Let's take a closer look at the code:

async def manage_conversation(self):
    while not self.finish_event.is_set():
        transcript = await self.transcript_queue.get()
        if transcript['type'] == 'speech_final':
            if self.should_end_conversation(transcript['content']):
                self.finish_event.set()
                await self.websocket.send_json({'type': 'finish'})
                break

            self.chat_messages.append({'role': 'user', 'content': transcript['content']})
            response = await self.assistant_chat(
                [self.system_message] + self.chat_messages[-self.memory_size:]
            )
            self.chat_messages.append({'role': 'assistant', 'content': response})
            await self.websocket.send_json({'type': 'assistant', 'content': response})
            await self.text_to_speech(response)
        else:
            await self.websocket.send_json(transcript)

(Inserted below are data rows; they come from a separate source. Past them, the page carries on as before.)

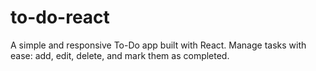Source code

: # to-do-react
A simple and responsive To-Do app built with React. Manage tasks with ease: add, edit, delete, and mark them as completed.
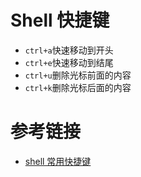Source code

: # Shell 快捷键

- `ctrl+a`快速移动到开头
- `ctrl+e`快速移动到结尾
- `ctrl+u`删除光标前面的内容
- `ctrl+k`删除光标后面的内容



# 参考链接

- [shell 常用快捷键](https://cloud.tencent.com/developer/article/1404285)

The task runs in a loop, asynchronously retrieving transcript messages from the transcript_queue as they arrive. The processing of the transcripts depends on their type:

If it's a 'speech_final' transcript (indicating that the user has finished speaking):
1. It first checks if the conversation should end with should_end_conversation (if the user's message ends with "bye" or "goodbye"). If true, it sets the finish_event to true to signal the end of the conversation, sends a JSON message with {'type': 'finish'} to the client, and breaks from the loop.
2. If it's not the end of the conversation, the user's message (the full transcript) is appended to the chat_messages list, which contains the conversation history, and the assistant_chat method is called to generate a response using the LLM.
3. The generated response is sent back to the client as a JSON message and also as audio after converting into speech using text_to_speech.
If the transcript is not a 'speech_final' transcript (e.g., an interim or final transcript), it is directly sent to the client as a JSON message, allowing the user to see the transcription in real-time.

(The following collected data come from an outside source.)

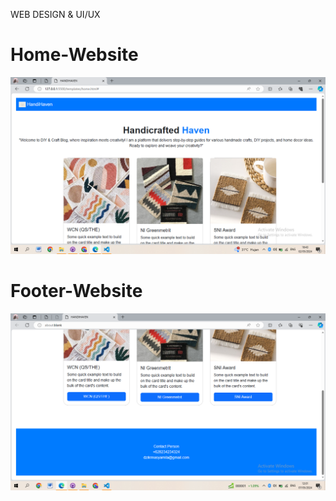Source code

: WEB DESIGN & UI/UX

# Home-Website
![text](https://github.com/dzik138syamila/Dzikrina-Syamila/blob/main/screnshoots/Home%20Website.png)

# Footer-Website
![text](https://github.com/dzik138syamila/Dzikrina-Syamila/blob/main/screnshoots/Tampilan-Footer.png)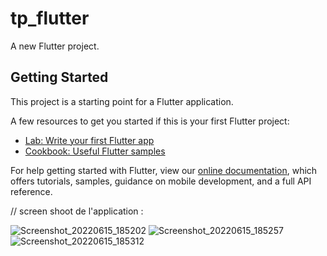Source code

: # tp_flutter

A new Flutter project.

## Getting Started

This project is a starting point for a Flutter application.

A few resources to get you started if this is your first Flutter project:

- [Lab: Write your first Flutter app](https://flutter.dev/docs/get-started/codelab)
- [Cookbook: Useful Flutter samples](https://flutter.dev/docs/cookbook)

For help getting started with Flutter, view our
[online documentation](https://flutter.dev/docs), which offers tutorials,
samples, guidance on mobile development, and a full API reference.

// screen shoot de l'application : 

![Screenshot_20220615_185202](https://user-images.githubusercontent.com/63864463/173893244-dec3e394-13c7-49bf-a66c-c7c33eefee65.png)
![Screenshot_20220615_185257](https://user-images.githubusercontent.com/63864463/173893266-6f54ac33-98d7-447e-b00f-1d49e660fbb2.png)
![Screenshot_20220615_185312](https://user-images.githubusercontent.com/63864463/173893285-6871d050-c459-4b59-8eeb-19be26013b9e.png)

The should_end_conversation and assistant_chat methods are identical to the ones in Part 1:

def should_end_conversation(self, text):
    text = text.translate(str.maketrans('', '', string.punctuation))
    text = text.strip().lower()
    return re.search(r'\b(goodbye|bye)\b$', text) is not None

async def assistant_chat(self, messages, model='llama3-8b-8192'):
    res = await groq.chat.completions.create(messages=messages, model=model)
    return res.choices[0].message.content

The text_to_speech method is now fully asynchronous and, instead of playing the audio response locally like in Part 1, it sends the audio stream to the client using the WebSocket connection in chunks of 1024 bytes:

async def text_to_speech(self, text):
    headers = {
        'Authorization': f'Token {settings.DEEPGRAM_API_KEY}',
        'Content-Type': 'application/json'
    }
    async with self.httpx_client.stream(
        'POST', DEEPGRAM_TTS_URL, headers=headers, json={'text': text}
    ) as res:
        async for chunk in res.aiter_bytes(1024):
            await self.websocket.send_bytes(chunk)

#2.7. Running the Code

To run the code for the voice assistant backend, follow these steps in your terminal or command-line interface:

Make sure you have Python (3.11 or higher) installed on your system.
Install Poetry, the package manager used in this project. You can find the installation instructions here.
Clone the GitHub repository containing the code, navigate to the backend folder and install the project dependencies:
```
git clone https://github.com/ruizguille/voice-assistant.git
cd voice-assistant/backend
poetry install
```
Create a .env file in the backend folder copying the .env.example file provided and set the required environment variables:
- GROQ_API_KEY: Your Groq API key.
- DEEPGRAM_API_KEY: Your Deepgram API key.
Activate the virtual environment and start the FastAPI backend server:
```
poetry shell
fastapi dev app/main.py
```

With the backend server up and running, we're one step closer to having a fully functional AI voice assistant. In Part 3, the final part of this series, we'll bring everything together and build the frontend client using React!